Task description:
Output the records precisely as they stand. Pictures are to be skipped.

*** Records ***

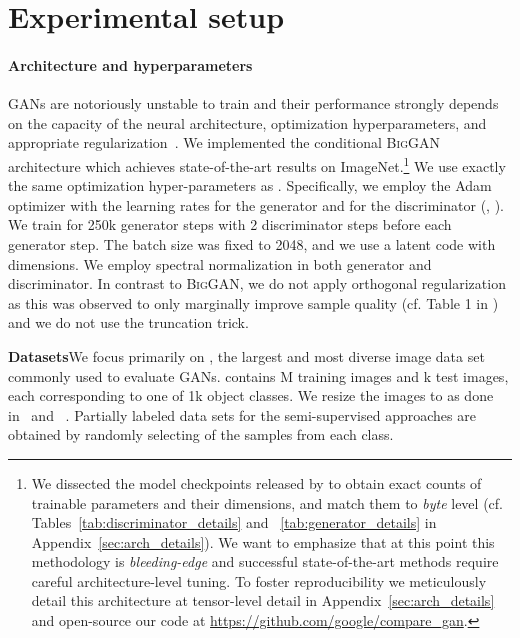 \documentclass{article}
\newcommand{\biggan}{\textsc{BigGAN}}
\begin{document}
\section{Experimental setup}\label{exp:setup}

\paragraph{Architecture and hyperparameters} 
GANs are notoriously unstable to train and their performance strongly depends on the capacity of the neural architecture, optimization hyperparameters, and appropriate regularization~\cite{lucic2018,kurach2018gan}. We implemented the conditional \biggan{} architecture \cite{brock2018large} which achieves state-of-the-art results on ImageNet.\footnote{We dissected the model checkpoints released by \citet{brock2018large} to obtain exact counts of trainable parameters and their dimensions, and match them to \emph{byte} level (cf. Tables~\ref{tab:discriminator_details} and ~\ref{tab:generator_details} in Appendix~\ref{sec:arch_details}). We want to emphasize that at this point this methodology is \emph{bleeding-edge} and successful state-of-the-art methods require careful architecture-level tuning. To foster reproducibility we meticulously detail this architecture at tensor-level detail in Appendix~\ref{sec:arch_details} and open-source our code at \url{https://github.com/google/compare_gan}.}  We use exactly the same optimization hyper-parameters as \citet{brock2018large}. Specifically, we employ the Adam optimizer with the learning rates  for the generator and  for the discriminator (, ). We train for 250k generator steps with 2 discriminator steps before each generator step. The batch size was fixed to 2048, and we use a latent code  with  dimensions. We employ spectral normalization in both generator and discriminator. In contrast to \biggan{}, we do not apply orthogonal regularization as this was observed to only marginally improve sample quality (cf. Table 1 in \citet{brock2018large}) and we do not use the truncation trick.


\textbf{Datasets}\quad We focus primarily on \imagenet{}, the largest and most diverse image data set commonly used to evaluate GANs. \imagenet{} contains M training images and k test images, each corresponding to one of 1k object classes. We resize the images to  as done in~\citet{miyato2018cgans} and ~\citet{zhang2018self}. Partially labeled data sets for the semi-supervised approaches are obtained by randomly selecting  of the samples from each class.
\end{document}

*** End of Records ***

Solution to this exercise:
 \documentclass{article}
\newcommand{\biggan}{\textsc{BigGAN}}
\begin{document}
\section{Experimental setup}\label{exp:setup}

\paragraph{Architecture and hyperparameters} 
GANs are notoriously unstable to train and their performance strongly depends on the capacity of the neural architecture, optimization hyperparameters, and appropriate regularization~\cite{lucic2018,kurach2018gan}. We implemented the conditional \biggan{} architecture \cite{brock2018large} which achieves state-of-the-art results on ImageNet.\footnote{We dissected the model checkpoints released by \citet{brock2018large} to obtain exact counts of trainable parameters and their dimensions, and match them to \emph{byte} level (cf. Tables~\ref{tab:discriminator_details} and ~\ref{tab:generator_details} in Appendix~\ref{sec:arch_details}). We want to emphasize that at this point this methodology is \emph{bleeding-edge} and successful state-of-the-art methods require careful architecture-level tuning. To foster reproducibility we meticulously detail this architecture at tensor-level detail in Appendix~\ref{sec:arch_details} and open-source our code at \url{https://github.com/google/compare_gan}.}  We use exactly the same optimization hyper-parameters as \citet{brock2018large}. Specifically, we employ the Adam optimizer with the learning rates  for the generator and  for the discriminator (, ). We train for 250k generator steps with 2 discriminator steps before each generator step. The batch size was fixed to 2048, and we use a latent code  with  dimensions. We employ spectral normalization in both generator and discriminator. In contrast to \biggan{}, we do not apply orthogonal regularization as this was observed to only marginally improve sample quality (cf. Table 1 in \citet{brock2018large}) and we do not use the truncation trick.


\textbf{Datasets}\quad We focus primarily on \imagenet{}, the largest and most diverse image data set commonly used to evaluate GANs. \imagenet{} contains M training images and k test images, each corresponding to one of 1k object classes. We resize the images to  as done in~\citet{miyato2018cgans} and ~\citet{zhang2018self}. Partially labeled data sets for the semi-supervised approaches are obtained by randomly selecting  of the samples from each class.
\end{document}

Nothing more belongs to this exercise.